Ну, что Вы хотите? Года...
Вы видели, дамочка, что-нибудь вечное?
И ноги не новые, нет...
Так что будем делать? Чинить или выбросить?
Я тоже так думаю... Да...
Держите обратно их... Что Вы расстроились?
Хотите, сапожки сошью?
Да, дорого, дама!
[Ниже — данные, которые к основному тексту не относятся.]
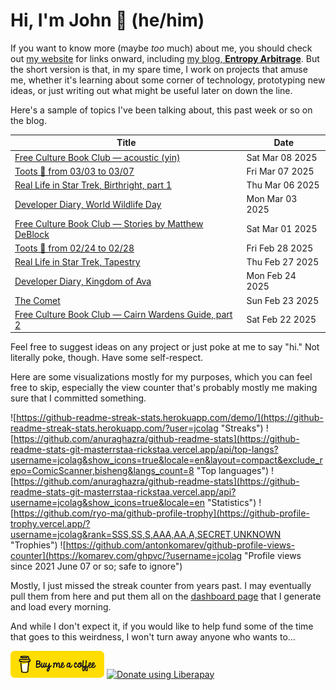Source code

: # Hi, I'm John 👋 (he/him)

If you want to know more (maybe *too* much) about me, you should check out [my website](https://john.colagioia.net/) for links onward, including [my blog, **Entropy Arbitrage**](https://john.colagioia.net/blog).  But the short version is that, in my spare time, I work on projects that amuse me, whether it's learning about some corner of technology, prototyping new ideas, or just writing out what might be useful later on down the line.

Here's a sample of topics I've been talking about, this past week or so on the blog.

|Title|Date|
|-----|-------|
|[Free Culture Book Club — acoustic (yin)](https://john.colagioia.net/blog/2025/03/08/acoustic-yin.html)|Sat Mar 08 2025|
|[Toots 🦣 from 03/03 to 03/07](https://john.colagioia.net/blog/2025/03/07/week.html)|Fri Mar 07 2025|
|[Real Life in Star Trek, Birthright, part 1](https://john.colagioia.net/blog/2025/03/06/birthright-1.html)|Thu Mar 06 2025|
|[Developer Diary, World Wildlife Day](https://john.colagioia.net/blog/2025/03/03/wildlife.html)|Mon Mar 03 2025|
|[Free Culture Book Club — Stories by Matthew DeBlock](https://john.colagioia.net/blog/2025/03/01/deblock.html)|Sat Mar 01 2025|
|[Toots 🦣 from 02/24 to 02/28](https://john.colagioia.net/blog/2025/02/28/week.html)|Fri Feb 28 2025|
|[Real Life in Star Trek, Tapestry](https://john.colagioia.net/blog/2025/02/27/tapestry.html)|Thu Feb 27 2025|
|[Developer Diary, Kingdom of Ava](https://john.colagioia.net/blog/2025/02/24/ava.html)|Mon Feb 24 2025|
|[The Comet](https://john.colagioia.net/blog/2025/02/23/comet.html)|Sun Feb 23 2025|
|[Free Culture Book Club — Cairn Wardens Guide, part 2](https://john.colagioia.net/blog/2025/02/22/cairn-3.html)|Sat Feb 22 2025|

Feel free to suggest ideas on any project or just poke at me to say "hi." Not literally poke, though. Have some self-respect.

Here are some visualizations mostly for my purposes, which you can feel free to skip, especially the view counter that's probably mostly me making sure that I committed something.

![https://github-readme-streak-stats.herokuapp.com/demo/](https://github-readme-streak-stats.herokuapp.com/?user=jcolag "Streaks")
![https://github.com/anuraghazra/github-readme-stats](https://github-readme-stats-git-masterrstaa-rickstaa.vercel.app/api/top-langs?username=jcolag&show_icons=true&locale=en&layout=compact&exclude_repo=ComicScanner,bisheng&langs_count=8 "Top languages")
![https://github.com/anuraghazra/github-readme-stats](https://github-readme-stats-git-masterrstaa-rickstaa.vercel.app/api?username=jcolag&show_icons=true&locale=en "Statistics")
![https://github.com/ryo-ma/github-profile-trophy](https://github-profile-trophy.vercel.app/?username=jcolag&rank=SSS,SS,S,AAA,AA,A,SECRET,UNKNOWN "Trophies")
![https://github.com/antonkomarev/github-profile-views-counter](https://komarev.com/ghpvc/?username=jcolag "Profile views since 2021 June 07 or so; safe to ignore")

Mostly, I just missed the streak counter from years past.  I may eventually pull them from here and put them all on the [dashboard page](https://github.com/jcolag/dash) that I generate and load every morning.

And while I don't expect it, if you would like to help fund some of the time that goes to this weirdness, I won't turn away anyone who wants to...

[<img src="images/default-yellow.png" alt="Buy Me a Coffee" width="150px"/>](https://www.buymeacoffee.com/jcolag)
<a href="https://liberapay.com/jcolag/donate"><img alt="Donate using Liberapay" src="https://liberapay.com/assets/widgets/donate.svg"></a>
А что нынче дёшево?
Не знаю... Ну, разве что жизнь...
Ой, бросьте, скажу я Вам... К'упите тапочки.
Вон там магазин, на углу.
По улице Пушкинской в тряском трамвайчике –
Лафа, три копейки билет –
Проехать до старого бывшего кладбища
И выйти... А дальше пешком...
АНТИПОДЫ
1
Остро заточенный птичий визг –
Вжик – и порежешься!
В тучах скрываясь, заря кровит
Через прорехи все.
Льётся на плечи горячих рощ
Давнее, прежнее.
Прошлое пёстро, словно чирок
В небе над речкою.
Память плывёт красным соком в сад,
Между ладоней – вниз.
Трáвы сверкают – коси, коса! –
Лезвия дольние.
Мысли коснулись краёв зари –
Ох, полоснули как!
Прошлое жадно, как сизари!
Гуленьки-гуленьки!
Что не сбылось, над водой кружит
Плавными ритмами.
Взрезали синь до глубин стрижи
Крыльями-бритвами.
Что не забылось, уйдёт в пике
С точностью ястреба.
Пойманной птицей бьётся в руке
Настоящее.
2
Дремлет сирень – Модильяни сон –
Тишь акварелева...
Вешний разлив соловья внесён
В сумрак сиреневый...
С ветки грацильной стекает тень
Тонкою струйкою.
Лучик затеял в саду свистеть
В дудочку хрупкую.
Солнечный свет разбросал с высот
Всюду соломинки.
Табор улиток в кусты везёт
Круглые домики.
Беглые блики миров Моне
Тёплыми стайками
Сонно качаются на волне
С лодкою старенькой.
На деревянном хлипком мосту
Времени линии.
А в церемонном, строгом пруду
Жёлтые лилии.
МЕЛОДИЯ ОСЕННЕЙ ТИШИНЫ
Так неслышно рождается музыка
Из летящих по воздуху листьев...
Одевается в синюю тьму закат,
Как в концертные фраки солисты.
Патетически медленны паузы
Между ветром и дробью каштанов...
И мелодия алого паруса
Полыханьем лесов осиянна.
Золотою берёзовой лирою
Окрыляется неба свечение,
И звезда-дебютантка солирует
Над лиловою далью вечернею.
От басового серпика лунного
Меж скрипичными грифами веток
Прорастают лучи среброструнные
Молчаливой сонатою света.
Тополей медногорлых дыхания
Опадают на долы синкопами.
С лип уснувших слетают с шуршанием
Янтарей приглушённые шёпоты.
Всё темнее и шире становятся
Оркестровые крылья простора,
И в парении замер кленовый лист,
Словно нервная кисть дирижёра.
[1] Мреть (старинный глагол) – слабо виднеться, обозначаться, сквозь струящийся, переливающийся воздух или во мраке, в сумерках; расплываться в очертаниях (примечание автора.).